Work required
Write every line below out again exactly, images omitted.

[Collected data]
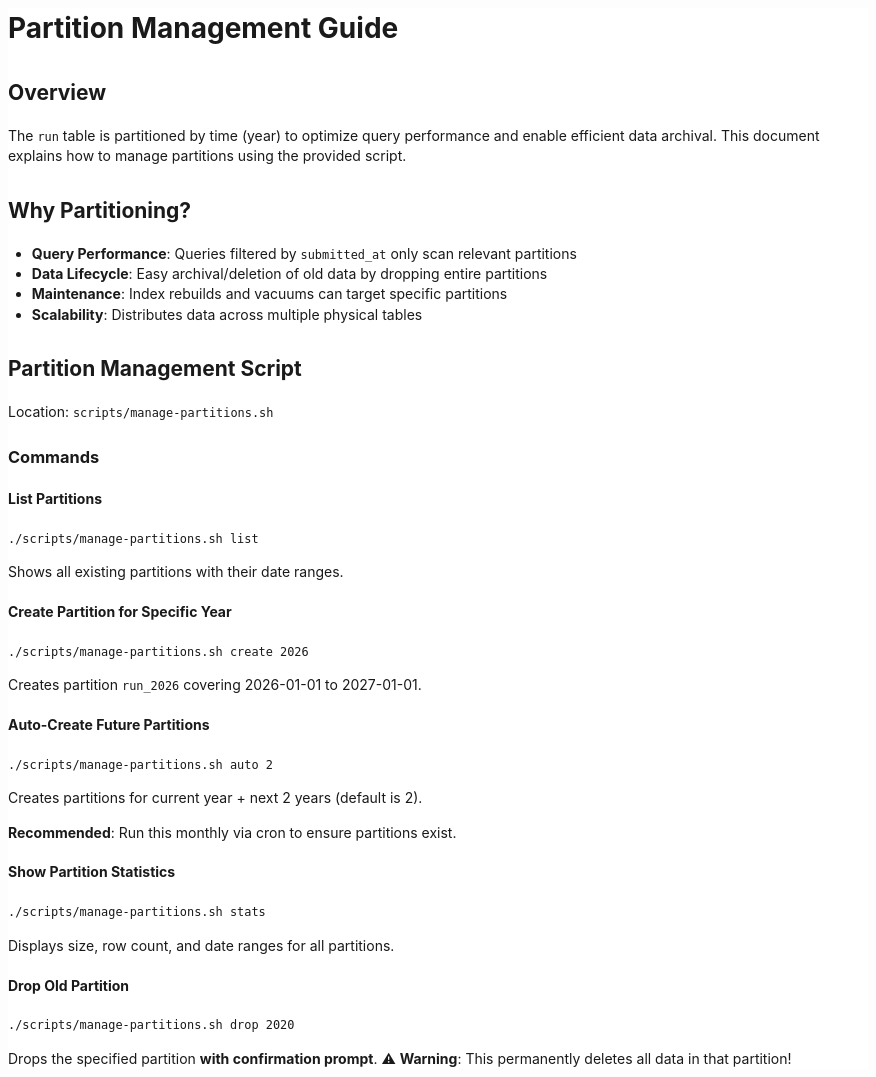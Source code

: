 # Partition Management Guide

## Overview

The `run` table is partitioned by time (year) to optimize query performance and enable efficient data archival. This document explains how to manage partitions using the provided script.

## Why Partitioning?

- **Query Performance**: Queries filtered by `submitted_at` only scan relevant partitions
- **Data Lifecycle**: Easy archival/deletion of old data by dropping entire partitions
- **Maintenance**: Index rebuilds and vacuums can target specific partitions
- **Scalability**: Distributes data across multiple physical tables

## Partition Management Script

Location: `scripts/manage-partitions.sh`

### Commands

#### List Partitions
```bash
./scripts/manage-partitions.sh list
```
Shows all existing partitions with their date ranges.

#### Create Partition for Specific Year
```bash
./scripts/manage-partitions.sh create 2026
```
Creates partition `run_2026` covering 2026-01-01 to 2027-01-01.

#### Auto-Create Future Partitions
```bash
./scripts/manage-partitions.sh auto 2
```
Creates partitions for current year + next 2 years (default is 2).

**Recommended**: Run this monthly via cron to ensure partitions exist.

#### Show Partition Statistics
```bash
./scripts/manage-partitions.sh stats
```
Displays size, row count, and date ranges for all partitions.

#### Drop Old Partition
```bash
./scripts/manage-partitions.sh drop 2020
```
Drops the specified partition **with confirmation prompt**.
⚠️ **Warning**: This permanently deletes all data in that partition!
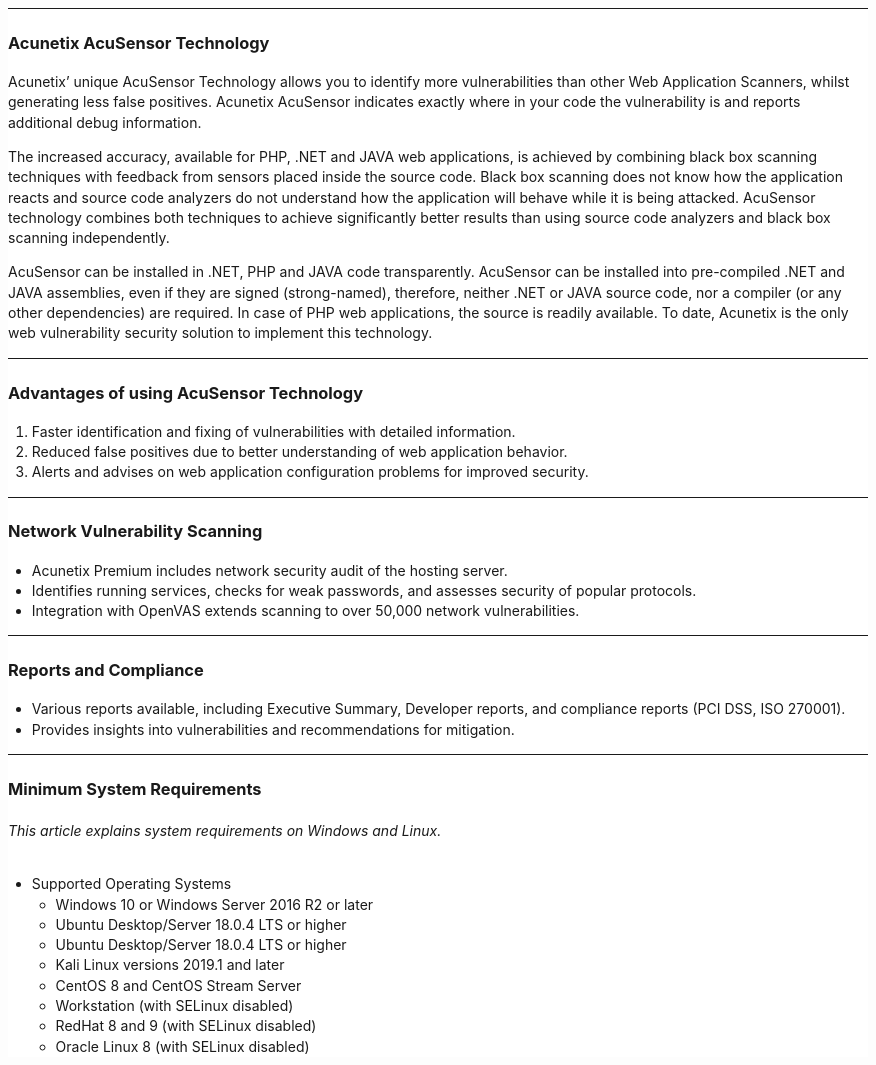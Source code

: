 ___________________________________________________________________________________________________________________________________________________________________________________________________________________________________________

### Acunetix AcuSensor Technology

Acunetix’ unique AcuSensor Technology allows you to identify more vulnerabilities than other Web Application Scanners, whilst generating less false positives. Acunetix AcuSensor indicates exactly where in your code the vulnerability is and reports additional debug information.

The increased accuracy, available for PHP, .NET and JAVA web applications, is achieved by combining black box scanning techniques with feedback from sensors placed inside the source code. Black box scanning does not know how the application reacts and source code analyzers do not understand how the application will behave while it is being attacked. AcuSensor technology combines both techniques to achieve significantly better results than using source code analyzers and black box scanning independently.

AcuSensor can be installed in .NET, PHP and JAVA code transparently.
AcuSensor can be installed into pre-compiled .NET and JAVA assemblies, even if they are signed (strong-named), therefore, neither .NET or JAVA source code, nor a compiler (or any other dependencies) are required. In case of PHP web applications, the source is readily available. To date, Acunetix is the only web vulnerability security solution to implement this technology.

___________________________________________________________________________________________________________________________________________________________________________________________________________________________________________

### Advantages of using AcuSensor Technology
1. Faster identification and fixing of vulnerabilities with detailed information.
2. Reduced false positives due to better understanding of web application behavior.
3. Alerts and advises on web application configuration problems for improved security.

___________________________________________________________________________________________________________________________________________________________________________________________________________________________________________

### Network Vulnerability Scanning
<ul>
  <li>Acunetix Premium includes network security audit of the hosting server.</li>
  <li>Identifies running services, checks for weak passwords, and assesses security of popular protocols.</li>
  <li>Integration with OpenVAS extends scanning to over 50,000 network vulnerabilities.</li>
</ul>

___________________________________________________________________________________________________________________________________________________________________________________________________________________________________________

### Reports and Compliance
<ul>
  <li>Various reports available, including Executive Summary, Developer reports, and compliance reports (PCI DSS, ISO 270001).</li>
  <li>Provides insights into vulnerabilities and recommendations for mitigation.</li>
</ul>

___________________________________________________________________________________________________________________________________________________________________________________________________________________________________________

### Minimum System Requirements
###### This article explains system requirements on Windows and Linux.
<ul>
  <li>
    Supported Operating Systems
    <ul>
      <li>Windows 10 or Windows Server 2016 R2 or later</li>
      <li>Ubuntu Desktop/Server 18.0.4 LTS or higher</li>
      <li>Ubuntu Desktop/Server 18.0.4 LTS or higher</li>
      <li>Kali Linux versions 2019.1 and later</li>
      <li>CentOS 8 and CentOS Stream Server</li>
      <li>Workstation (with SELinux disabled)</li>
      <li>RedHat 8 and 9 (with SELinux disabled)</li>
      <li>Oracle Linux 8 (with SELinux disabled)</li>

Answer space
Source code

: # Partition Management Guide

## Overview

The `run` table is partitioned by time (year) to optimize query performance and enable efficient data archival. This document explains how to manage partitions using the provided script.

## Why Partitioning?

- **Query Performance**: Queries filtered by `submitted_at` only scan relevant partitions
- **Data Lifecycle**: Easy archival/deletion of old data by dropping entire partitions
- **Maintenance**: Index rebuilds and vacuums can target specific partitions
- **Scalability**: Distributes data across multiple physical tables

## Partition Management Script

Location: `scripts/manage-partitions.sh`

### Commands

#### List Partitions
```bash
./scripts/manage-partitions.sh list
```
Shows all existing partitions with their date ranges.

#### Create Partition for Specific Year
```bash
./scripts/manage-partitions.sh create 2026
```
Creates partition `run_2026` covering 2026-01-01 to 2027-01-01.

#### Auto-Create Future Partitions
```bash
./scripts/manage-partitions.sh auto 2
```
Creates partitions for current year + next 2 years (default is 2).

**Recommended**: Run this monthly via cron to ensure partitions exist.

#### Show Partition Statistics
```bash
./scripts/manage-partitions.sh stats
```
Displays size, row count, and date ranges for all partitions.

#### Drop Old Partition
```bash
./scripts/manage-partitions.sh drop 2020
```
Drops the specified partition **with confirmation prompt**.
⚠️ **Warning**: This permanently deletes all data in that partition!
Source code

: ___________________________________________________________________________________________________________________________________________________________________________________________________________________________________________

### Acunetix AcuSensor Technology

Acunetix’ unique AcuSensor Technology allows you to identify more vulnerabilities than other Web Application Scanners, whilst generating less false positives. Acunetix AcuSensor indicates exactly where in your code the vulnerability is and reports additional debug information.

The increased accuracy, available for PHP, .NET and JAVA web applications, is achieved by combining black box scanning techniques with feedback from sensors placed inside the source code. Black box scanning does not know how the application reacts and source code analyzers do not understand how the application will behave while it is being attacked. AcuSensor technology combines both techniques to achieve significantly better results than using source code analyzers and black box scanning independently.

AcuSensor can be installed in .NET, PHP and JAVA code transparently.
AcuSensor can be installed into pre-compiled .NET and JAVA assemblies, even if they are signed (strong-named), therefore, neither .NET or JAVA source code, nor a compiler (or any other dependencies) are required. In case of PHP web applications, the source is readily available. To date, Acunetix is the only web vulnerability security solution to implement this technology.

___________________________________________________________________________________________________________________________________________________________________________________________________________________________________________

### Advantages of using AcuSensor Technology
1. Faster identification and fixing of vulnerabilities with detailed information.
2. Reduced false positives due to better understanding of web application behavior.
3. Alerts and advises on web application configuration problems for improved security.

___________________________________________________________________________________________________________________________________________________________________________________________________________________________________________

### Network Vulnerability Scanning
<ul>
  <li>Acunetix Premium includes network security audit of the hosting server.</li>
  <li>Identifies running services, checks for weak passwords, and assesses security of popular protocols.</li>
  <li>Integration with OpenVAS extends scanning to over 50,000 network vulnerabilities.</li>
</ul>

___________________________________________________________________________________________________________________________________________________________________________________________________________________________________________

### Reports and Compliance
<ul>
  <li>Various reports available, including Executive Summary, Developer reports, and compliance reports (PCI DSS, ISO 270001).</li>
  <li>Provides insights into vulnerabilities and recommendations for mitigation.</li>
</ul>

___________________________________________________________________________________________________________________________________________________________________________________________________________________________________________

### Minimum System Requirements
###### This article explains system requirements on Windows and Linux.
<ul>
  <li>
    Supported Operating Systems
    <ul>
      <li>Windows 10 or Windows Server 2016 R2 or later</li>
      <li>Ubuntu Desktop/Server 18.0.4 LTS or higher</li>
      <li>Ubuntu Desktop/Server 18.0.4 LTS or higher</li>
      <li>Kali Linux versions 2019.1 and later</li>
      <li>CentOS 8 and CentOS Stream Server</li>
      <li>Workstation (with SELinux disabled)</li>
      <li>RedHat 8 and 9 (with SELinux disabled)</li>
      <li>Oracle Linux 8 (with SELinux disabled)</li>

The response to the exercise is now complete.